What is being asked: Set down, please, exactly the lines below that run from the line with "Der Veranstalter, der" to the line with "## II. Abschnitt", both lines included.

START Given records

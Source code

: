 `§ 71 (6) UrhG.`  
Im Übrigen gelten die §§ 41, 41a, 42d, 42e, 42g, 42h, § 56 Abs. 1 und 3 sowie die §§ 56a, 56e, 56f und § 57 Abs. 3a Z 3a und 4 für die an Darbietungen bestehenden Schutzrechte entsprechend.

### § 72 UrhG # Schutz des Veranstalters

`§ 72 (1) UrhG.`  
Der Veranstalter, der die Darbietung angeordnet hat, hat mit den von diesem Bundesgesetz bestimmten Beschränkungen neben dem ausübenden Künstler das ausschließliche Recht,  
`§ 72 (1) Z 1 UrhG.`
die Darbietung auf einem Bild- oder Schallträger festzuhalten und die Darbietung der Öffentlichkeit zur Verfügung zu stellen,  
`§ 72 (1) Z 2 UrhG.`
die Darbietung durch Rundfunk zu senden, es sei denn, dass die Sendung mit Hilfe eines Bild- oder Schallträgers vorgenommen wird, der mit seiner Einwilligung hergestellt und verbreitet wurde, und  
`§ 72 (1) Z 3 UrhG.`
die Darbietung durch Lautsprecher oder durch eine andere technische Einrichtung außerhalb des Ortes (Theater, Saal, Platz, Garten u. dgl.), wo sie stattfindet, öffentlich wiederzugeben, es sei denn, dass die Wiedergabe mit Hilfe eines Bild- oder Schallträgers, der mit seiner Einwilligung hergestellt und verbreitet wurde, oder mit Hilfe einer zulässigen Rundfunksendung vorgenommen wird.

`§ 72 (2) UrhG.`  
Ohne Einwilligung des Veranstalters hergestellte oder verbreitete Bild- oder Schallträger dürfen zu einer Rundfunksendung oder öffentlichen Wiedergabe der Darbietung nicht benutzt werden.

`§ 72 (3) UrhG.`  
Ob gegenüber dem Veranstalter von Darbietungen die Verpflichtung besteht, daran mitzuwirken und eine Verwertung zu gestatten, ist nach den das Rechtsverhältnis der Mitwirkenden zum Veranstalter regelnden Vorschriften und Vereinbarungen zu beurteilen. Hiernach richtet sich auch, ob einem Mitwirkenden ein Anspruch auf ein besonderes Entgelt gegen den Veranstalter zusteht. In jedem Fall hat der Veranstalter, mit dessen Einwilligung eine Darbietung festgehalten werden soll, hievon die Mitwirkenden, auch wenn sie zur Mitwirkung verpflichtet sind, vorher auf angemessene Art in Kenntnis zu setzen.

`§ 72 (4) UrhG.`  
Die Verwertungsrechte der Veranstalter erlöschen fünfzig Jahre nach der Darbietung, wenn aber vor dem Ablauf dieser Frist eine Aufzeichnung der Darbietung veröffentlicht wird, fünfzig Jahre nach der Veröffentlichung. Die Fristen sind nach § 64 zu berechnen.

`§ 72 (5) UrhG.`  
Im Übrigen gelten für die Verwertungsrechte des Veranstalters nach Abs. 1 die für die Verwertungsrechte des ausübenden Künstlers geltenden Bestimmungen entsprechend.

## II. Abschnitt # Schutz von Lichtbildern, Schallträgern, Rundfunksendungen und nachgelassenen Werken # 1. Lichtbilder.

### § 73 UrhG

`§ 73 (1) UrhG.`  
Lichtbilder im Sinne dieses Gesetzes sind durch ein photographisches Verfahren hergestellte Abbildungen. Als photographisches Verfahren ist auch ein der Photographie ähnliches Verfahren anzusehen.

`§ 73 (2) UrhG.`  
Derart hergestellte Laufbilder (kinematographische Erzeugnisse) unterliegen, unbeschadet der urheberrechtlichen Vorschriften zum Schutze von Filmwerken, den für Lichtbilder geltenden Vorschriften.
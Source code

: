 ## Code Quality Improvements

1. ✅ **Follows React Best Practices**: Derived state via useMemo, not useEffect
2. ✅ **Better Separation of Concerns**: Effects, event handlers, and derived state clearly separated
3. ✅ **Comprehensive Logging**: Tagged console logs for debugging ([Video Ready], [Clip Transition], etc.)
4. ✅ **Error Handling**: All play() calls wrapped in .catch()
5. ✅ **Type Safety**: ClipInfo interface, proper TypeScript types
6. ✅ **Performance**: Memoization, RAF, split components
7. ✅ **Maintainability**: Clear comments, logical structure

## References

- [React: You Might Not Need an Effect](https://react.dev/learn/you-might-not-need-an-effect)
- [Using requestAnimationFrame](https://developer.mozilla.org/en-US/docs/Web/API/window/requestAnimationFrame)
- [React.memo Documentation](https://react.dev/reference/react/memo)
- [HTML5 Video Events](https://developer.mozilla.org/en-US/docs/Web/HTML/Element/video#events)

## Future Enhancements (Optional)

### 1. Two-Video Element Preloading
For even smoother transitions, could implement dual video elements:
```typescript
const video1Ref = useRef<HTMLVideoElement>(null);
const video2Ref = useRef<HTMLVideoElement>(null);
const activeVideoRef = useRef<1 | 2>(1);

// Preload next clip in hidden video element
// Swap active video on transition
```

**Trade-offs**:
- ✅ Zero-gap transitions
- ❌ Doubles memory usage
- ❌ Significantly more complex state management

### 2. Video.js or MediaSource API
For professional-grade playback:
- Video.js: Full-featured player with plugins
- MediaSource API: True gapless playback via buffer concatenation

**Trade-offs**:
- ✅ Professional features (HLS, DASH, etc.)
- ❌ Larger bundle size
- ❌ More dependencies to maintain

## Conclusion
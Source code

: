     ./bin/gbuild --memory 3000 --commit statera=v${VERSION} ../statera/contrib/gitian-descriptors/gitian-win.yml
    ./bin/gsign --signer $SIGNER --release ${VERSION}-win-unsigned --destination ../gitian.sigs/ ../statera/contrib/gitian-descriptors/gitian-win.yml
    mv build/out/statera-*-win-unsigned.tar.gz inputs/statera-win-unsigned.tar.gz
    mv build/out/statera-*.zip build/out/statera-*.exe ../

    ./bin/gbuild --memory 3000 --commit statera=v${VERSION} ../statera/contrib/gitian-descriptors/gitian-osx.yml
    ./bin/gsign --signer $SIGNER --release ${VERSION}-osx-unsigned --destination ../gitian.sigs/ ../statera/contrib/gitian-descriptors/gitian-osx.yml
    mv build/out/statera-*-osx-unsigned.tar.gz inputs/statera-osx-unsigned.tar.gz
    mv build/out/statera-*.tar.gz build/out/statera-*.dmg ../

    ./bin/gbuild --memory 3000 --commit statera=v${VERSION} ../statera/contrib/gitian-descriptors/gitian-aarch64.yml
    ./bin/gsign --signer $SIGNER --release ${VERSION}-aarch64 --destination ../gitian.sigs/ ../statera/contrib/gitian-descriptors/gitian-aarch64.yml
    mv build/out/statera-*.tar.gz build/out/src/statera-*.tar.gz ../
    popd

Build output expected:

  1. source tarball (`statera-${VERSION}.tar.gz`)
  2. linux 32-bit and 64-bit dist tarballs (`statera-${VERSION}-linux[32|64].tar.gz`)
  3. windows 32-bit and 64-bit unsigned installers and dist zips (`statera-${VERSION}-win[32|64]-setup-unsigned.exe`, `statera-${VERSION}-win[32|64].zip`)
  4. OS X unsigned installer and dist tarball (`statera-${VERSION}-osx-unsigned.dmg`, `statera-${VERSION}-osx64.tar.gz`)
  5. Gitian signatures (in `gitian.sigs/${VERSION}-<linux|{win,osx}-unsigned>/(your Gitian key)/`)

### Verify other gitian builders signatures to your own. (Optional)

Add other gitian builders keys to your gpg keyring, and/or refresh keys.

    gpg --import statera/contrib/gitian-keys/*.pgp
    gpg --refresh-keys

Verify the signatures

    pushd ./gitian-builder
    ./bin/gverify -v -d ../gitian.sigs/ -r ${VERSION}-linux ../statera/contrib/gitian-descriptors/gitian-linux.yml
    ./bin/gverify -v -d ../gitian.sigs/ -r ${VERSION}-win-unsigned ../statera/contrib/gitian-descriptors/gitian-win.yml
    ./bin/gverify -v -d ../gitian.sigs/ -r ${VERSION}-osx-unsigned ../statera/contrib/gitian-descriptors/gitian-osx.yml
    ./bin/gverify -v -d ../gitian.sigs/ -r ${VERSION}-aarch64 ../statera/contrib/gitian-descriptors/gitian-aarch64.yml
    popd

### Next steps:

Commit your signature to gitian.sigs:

END Given records

Completed task:
Der Veranstalter, der die Darbietung angeordnet hat, hat mit den von diesem Bundesgesetz bestimmten Beschränkungen neben dem ausübenden Künstler das ausschließliche Recht,  
`§ 72 (1) Z 1 UrhG.`
die Darbietung auf einem Bild- oder Schallträger festzuhalten und die Darbietung der Öffentlichkeit zur Verfügung zu stellen,  
`§ 72 (1) Z 2 UrhG.`
die Darbietung durch Rundfunk zu senden, es sei denn, dass die Sendung mit Hilfe eines Bild- oder Schallträgers vorgenommen wird, der mit seiner Einwilligung hergestellt und verbreitet wurde, und  
`§ 72 (1) Z 3 UrhG.`
die Darbietung durch Lautsprecher oder durch eine andere technische Einrichtung außerhalb des Ortes (Theater, Saal, Platz, Garten u. dgl.), wo sie stattfindet, öffentlich wiederzugeben, es sei denn, dass die Wiedergabe mit Hilfe eines Bild- oder Schallträgers, der mit seiner Einwilligung hergestellt und verbreitet wurde, oder mit Hilfe einer zulässigen Rundfunksendung vorgenommen wird.

`§ 72 (2) UrhG.`  
Ohne Einwilligung des Veranstalters hergestellte oder verbreitete Bild- oder Schallträger dürfen zu einer Rundfunksendung oder öffentlichen Wiedergabe der Darbietung nicht benutzt werden.

`§ 72 (3) UrhG.`  
Ob gegenüber dem Veranstalter von Darbietungen die Verpflichtung besteht, daran mitzuwirken und eine Verwertung zu gestatten, ist nach den das Rechtsverhältnis der Mitwirkenden zum Veranstalter regelnden Vorschriften und Vereinbarungen zu beurteilen. Hiernach richtet sich auch, ob einem Mitwirkenden ein Anspruch auf ein besonderes Entgelt gegen den Veranstalter zusteht. In jedem Fall hat der Veranstalter, mit dessen Einwilligung eine Darbietung festgehalten werden soll, hievon die Mitwirkenden, auch wenn sie zur Mitwirkung verpflichtet sind, vorher auf angemessene Art in Kenntnis zu setzen.

`§ 72 (4) UrhG.`  
Die Verwertungsrechte der Veranstalter erlöschen fünfzig Jahre nach der Darbietung, wenn aber vor dem Ablauf dieser Frist eine Aufzeichnung der Darbietung veröffentlicht wird, fünfzig Jahre nach der Veröffentlichung. Die Fristen sind nach § 64 zu berechnen.

`§ 72 (5) UrhG.`  
Im Übrigen gelten für die Verwertungsrechte des Veranstalters nach Abs. 1 die für die Verwertungsrechte des ausübenden Künstlers geltenden Bestimmungen entsprechend.

## II. Abschnitt # Schutz von Lichtbildern, Schallträgern, Rundfunksendungen und nachgelassenen Werken # 1. Lichtbilder.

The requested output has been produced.